To say that climbing has given me a reason to live isn’t hyperbole. When things get tough, when I’m not able to “show up” for people, when I can’t handle anything–that’s when I go climbing.
The climbing gym is my temple. My meditation is the climb. The motion, the focus, the effort; in combination it becomes my zazen, my moving meditation.
You really get to know someone for who they are when they’re at the absolute peak of their effort. When they hit a wall, when they’re way out of their depth, what’s their reaction? Do they put one-hundred-percent focus and effort on the motion? Do they analyze their options? Do they “just go for it”?
What’s your reaction when you fall? I’ve experienced so many varied emotions after taking a long fall on a climb that demanded more than I thought I had. More strength, more strategy, more technique, more everything. Anger, despair, even cacophonous laughter (my climbing partners might instead argue that I bordered on mania, but that’s a whole different discussion).
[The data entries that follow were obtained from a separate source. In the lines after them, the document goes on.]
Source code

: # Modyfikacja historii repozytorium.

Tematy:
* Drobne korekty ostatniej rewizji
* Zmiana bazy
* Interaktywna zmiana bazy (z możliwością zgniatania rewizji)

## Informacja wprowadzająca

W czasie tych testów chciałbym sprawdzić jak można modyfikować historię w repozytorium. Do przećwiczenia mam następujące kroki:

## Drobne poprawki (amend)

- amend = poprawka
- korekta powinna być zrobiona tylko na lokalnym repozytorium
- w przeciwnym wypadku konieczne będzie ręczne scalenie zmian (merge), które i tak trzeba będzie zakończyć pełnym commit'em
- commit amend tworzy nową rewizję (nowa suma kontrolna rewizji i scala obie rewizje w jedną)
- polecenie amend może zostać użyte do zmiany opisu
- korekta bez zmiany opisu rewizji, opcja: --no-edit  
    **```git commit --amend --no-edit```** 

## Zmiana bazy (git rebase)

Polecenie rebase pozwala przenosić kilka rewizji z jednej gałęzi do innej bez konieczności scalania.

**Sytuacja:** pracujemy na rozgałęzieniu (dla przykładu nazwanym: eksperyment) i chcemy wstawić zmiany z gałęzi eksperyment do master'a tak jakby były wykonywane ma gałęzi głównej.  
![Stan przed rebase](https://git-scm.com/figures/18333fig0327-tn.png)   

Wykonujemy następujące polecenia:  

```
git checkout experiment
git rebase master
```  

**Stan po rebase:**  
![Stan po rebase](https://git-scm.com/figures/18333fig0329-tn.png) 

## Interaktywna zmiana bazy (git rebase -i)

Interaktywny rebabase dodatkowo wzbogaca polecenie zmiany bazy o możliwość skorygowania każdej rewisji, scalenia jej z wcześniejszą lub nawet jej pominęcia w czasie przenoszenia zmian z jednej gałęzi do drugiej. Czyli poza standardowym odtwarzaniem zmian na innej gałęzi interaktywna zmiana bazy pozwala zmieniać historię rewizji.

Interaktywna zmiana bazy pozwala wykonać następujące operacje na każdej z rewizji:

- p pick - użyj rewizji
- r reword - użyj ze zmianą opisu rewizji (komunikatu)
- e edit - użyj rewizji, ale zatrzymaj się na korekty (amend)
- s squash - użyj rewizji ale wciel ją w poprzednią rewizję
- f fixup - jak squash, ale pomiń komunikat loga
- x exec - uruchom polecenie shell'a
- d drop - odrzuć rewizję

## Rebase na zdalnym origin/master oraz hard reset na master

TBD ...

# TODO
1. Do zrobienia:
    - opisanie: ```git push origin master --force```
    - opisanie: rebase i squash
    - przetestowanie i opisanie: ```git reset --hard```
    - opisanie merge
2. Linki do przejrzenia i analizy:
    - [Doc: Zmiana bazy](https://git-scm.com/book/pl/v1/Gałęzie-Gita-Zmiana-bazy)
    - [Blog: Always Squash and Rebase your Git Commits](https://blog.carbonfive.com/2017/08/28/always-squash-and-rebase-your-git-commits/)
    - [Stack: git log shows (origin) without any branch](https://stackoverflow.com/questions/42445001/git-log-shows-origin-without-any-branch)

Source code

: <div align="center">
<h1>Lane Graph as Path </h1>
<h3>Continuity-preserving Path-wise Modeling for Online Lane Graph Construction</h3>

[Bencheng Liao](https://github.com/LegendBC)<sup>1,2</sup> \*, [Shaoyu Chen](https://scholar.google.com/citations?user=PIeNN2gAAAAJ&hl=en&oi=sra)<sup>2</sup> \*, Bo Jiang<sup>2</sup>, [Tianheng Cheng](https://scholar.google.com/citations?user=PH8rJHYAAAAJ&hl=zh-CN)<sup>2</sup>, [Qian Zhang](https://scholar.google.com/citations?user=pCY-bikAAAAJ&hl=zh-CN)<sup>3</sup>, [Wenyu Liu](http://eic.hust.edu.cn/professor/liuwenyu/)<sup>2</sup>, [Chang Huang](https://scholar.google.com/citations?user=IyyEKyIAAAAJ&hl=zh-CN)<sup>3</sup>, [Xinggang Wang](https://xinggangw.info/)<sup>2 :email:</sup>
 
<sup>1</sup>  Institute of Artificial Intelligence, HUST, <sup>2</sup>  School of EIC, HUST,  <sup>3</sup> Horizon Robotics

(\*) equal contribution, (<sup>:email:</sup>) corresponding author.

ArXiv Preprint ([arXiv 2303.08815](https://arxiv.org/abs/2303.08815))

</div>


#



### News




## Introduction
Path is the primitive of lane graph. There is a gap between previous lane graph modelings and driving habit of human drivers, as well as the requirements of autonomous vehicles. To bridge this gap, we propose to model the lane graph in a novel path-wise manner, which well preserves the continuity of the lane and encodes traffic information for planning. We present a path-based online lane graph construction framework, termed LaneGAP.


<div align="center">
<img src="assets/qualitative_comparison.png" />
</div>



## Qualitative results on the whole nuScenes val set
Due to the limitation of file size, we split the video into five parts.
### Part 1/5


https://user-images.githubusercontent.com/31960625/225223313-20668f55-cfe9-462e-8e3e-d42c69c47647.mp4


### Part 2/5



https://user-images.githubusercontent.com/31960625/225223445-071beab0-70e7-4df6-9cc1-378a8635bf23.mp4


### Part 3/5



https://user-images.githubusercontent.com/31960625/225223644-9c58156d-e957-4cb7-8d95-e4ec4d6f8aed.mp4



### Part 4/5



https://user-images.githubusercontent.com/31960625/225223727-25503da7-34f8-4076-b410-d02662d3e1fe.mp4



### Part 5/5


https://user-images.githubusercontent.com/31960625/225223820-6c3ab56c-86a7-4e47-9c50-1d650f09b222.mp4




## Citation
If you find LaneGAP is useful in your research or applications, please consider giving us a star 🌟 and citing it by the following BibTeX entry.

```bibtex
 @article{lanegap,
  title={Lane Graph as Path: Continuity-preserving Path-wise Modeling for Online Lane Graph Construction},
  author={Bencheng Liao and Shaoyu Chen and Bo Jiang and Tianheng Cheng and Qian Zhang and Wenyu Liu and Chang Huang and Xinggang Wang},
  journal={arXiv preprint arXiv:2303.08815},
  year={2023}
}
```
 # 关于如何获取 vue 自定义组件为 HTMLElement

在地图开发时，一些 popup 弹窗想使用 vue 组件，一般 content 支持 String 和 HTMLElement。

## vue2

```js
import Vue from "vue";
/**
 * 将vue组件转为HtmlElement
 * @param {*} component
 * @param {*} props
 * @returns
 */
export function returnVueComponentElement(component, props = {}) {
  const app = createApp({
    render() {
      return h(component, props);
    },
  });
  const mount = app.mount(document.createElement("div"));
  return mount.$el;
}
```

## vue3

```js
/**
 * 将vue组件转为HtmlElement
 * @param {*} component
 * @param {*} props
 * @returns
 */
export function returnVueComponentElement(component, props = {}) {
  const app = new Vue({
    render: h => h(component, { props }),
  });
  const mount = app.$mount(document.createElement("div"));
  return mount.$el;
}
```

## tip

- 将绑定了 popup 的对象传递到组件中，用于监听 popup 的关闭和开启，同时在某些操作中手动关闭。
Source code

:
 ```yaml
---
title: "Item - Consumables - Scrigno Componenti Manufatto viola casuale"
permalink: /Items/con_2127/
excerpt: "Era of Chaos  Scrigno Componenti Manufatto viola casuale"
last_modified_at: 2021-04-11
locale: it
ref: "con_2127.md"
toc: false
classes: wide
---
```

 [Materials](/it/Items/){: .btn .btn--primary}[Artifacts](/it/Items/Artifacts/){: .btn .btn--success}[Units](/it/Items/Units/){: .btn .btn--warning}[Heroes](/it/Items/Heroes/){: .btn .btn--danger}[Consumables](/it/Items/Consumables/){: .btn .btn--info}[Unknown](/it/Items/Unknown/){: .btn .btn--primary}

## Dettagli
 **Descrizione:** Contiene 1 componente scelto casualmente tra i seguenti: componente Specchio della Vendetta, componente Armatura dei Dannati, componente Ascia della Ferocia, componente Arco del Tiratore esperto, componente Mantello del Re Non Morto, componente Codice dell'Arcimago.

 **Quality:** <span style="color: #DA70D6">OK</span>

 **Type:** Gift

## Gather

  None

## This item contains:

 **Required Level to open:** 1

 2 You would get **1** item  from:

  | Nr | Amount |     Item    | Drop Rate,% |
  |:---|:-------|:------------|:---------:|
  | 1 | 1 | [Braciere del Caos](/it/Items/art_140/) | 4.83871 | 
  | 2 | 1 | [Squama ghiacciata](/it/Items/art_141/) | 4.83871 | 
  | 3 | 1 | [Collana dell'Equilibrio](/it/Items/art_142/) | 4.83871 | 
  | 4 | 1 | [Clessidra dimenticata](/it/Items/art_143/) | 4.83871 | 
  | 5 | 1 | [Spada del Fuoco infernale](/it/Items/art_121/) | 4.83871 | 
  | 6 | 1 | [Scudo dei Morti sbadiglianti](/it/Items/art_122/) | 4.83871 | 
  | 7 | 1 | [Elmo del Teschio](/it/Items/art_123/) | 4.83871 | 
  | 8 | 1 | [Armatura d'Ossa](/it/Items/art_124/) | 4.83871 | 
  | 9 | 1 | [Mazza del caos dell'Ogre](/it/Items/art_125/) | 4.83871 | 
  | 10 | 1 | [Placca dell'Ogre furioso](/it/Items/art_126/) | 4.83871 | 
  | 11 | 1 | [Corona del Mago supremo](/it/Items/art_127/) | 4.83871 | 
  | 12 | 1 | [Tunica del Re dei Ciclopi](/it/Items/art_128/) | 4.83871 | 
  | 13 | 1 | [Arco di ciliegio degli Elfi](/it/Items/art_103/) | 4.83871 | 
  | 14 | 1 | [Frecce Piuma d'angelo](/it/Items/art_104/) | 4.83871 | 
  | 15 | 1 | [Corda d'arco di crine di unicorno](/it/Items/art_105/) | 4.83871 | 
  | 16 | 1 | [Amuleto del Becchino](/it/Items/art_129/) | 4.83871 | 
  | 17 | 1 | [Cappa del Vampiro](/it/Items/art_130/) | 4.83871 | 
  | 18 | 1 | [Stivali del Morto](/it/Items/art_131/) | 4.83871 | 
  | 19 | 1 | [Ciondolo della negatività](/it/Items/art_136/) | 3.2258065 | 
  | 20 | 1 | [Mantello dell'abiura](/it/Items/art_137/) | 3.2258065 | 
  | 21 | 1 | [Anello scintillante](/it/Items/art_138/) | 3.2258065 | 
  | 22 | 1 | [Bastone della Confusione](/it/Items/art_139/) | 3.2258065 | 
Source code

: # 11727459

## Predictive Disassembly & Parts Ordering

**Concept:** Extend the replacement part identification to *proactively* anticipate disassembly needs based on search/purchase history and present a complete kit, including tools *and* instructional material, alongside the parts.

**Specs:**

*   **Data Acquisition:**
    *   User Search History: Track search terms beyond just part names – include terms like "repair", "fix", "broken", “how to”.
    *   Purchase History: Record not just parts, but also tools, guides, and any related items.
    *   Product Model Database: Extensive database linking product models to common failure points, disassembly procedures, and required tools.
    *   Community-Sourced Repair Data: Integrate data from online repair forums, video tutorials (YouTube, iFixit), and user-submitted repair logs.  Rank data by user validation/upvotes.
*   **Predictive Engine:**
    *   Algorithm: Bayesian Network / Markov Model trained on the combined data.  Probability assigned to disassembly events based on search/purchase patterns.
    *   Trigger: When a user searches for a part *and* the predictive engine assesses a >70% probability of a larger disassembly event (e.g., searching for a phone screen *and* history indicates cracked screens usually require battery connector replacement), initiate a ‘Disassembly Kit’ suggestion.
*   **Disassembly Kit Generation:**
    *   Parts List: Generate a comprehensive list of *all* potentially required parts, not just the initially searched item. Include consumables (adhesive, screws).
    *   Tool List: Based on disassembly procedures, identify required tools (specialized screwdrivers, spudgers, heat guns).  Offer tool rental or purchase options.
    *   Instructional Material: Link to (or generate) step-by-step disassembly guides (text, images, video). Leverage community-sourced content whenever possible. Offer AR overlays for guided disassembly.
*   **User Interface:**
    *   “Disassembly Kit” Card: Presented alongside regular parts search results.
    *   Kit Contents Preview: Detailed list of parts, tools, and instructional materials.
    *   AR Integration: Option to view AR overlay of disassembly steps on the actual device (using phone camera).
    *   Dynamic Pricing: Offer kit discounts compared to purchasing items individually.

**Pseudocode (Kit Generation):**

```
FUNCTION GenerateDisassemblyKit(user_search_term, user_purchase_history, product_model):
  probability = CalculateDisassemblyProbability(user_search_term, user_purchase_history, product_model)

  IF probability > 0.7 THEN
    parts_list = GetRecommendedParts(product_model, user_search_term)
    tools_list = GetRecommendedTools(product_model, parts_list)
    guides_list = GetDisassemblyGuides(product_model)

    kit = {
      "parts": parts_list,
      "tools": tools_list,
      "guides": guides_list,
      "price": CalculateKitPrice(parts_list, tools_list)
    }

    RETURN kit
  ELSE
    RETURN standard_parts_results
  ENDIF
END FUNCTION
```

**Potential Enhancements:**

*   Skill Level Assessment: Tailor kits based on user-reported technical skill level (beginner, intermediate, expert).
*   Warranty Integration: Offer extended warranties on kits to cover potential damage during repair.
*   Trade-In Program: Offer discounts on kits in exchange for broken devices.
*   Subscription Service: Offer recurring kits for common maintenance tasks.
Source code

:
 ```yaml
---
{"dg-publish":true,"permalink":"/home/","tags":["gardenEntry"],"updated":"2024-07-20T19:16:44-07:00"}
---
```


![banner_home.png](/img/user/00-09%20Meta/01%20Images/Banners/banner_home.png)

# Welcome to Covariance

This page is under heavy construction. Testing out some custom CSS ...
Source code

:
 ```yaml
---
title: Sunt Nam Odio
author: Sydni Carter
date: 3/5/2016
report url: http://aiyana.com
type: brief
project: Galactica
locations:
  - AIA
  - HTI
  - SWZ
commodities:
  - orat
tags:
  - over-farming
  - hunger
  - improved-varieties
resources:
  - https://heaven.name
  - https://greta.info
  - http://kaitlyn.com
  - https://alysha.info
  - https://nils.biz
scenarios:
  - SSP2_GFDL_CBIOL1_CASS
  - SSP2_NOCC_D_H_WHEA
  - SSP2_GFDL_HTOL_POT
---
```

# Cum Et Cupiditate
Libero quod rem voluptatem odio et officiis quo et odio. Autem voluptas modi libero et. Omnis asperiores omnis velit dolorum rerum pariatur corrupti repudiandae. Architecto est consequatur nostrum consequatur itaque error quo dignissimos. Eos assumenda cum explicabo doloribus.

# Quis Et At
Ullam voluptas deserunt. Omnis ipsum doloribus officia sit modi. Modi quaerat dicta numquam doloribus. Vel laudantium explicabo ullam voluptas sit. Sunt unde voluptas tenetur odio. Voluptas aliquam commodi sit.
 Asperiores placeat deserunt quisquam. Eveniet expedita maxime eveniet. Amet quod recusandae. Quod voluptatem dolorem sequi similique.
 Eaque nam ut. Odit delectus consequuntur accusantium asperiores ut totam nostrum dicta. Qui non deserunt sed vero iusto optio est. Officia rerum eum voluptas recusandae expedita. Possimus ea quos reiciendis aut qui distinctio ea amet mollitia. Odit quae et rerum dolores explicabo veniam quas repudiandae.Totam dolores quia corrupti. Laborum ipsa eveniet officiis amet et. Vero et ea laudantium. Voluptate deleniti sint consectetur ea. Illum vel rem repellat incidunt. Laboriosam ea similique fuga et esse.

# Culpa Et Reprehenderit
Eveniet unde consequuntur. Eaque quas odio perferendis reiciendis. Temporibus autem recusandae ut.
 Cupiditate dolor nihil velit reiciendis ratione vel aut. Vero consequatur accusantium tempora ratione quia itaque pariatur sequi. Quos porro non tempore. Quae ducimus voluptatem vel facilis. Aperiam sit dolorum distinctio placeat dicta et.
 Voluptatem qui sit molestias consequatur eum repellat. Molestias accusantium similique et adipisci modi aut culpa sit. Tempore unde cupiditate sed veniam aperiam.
Climbing is the magnifying lens through which I can truly see myself. The way I respond to others (and myself) under stress and in the face of repeated failure gives me a clearer picture of myself than my mental illness would let me normally see. It points out in no uncertain terms that I am most definitely not a failure, that I am worthy, that my efforts aren’t in vain, and that I’m progressing.
In the past, PTSD would take my thoughts into some really dark places. I wish that I could say that my worst days are behind me, but I know that really difficult days can appear anytime. There is no schedule, no “tell”, no signal or sign. But working through those days and experiencing them while climbing has given me an appreciation for the sport and the people who engage in it that I didn’t have before I started climbing.
The most rewarding climbing days aren’t necessarily the days I send a 5.12 on lead or figure out the “intended beta” for a boulder problem. It’s the times I’ve been able to work through fear, push past adversity, and really have the support and understanding of my climbing partners that make those days really shine.
It’s telling to me that the most intense and intimate experiences I’ve had in my life have been in conversation with other climbers. There’s an intensity there–a camradarie and openness that’s cultiavted when you’re “out on the sharp end”. When climbers get down to brass tacks and really communicate, it’s utterly without pretense and completely unvarnished. If you’re doing something dumb, you’re going to find out real fast. If you’re progressing and pushing, you’ll know it. It’s helpful to have someone else right there beside you. Even bouldering by myself these days, my life and my attitude are improving by degrees.
In short, I don’t think there’s another group of people on Earth I’d rather spend my waking hours with than climbers. There isn’t another pursuit that I can think of that I’d rather give my time and effort to, especially when it’s given me so much back in return.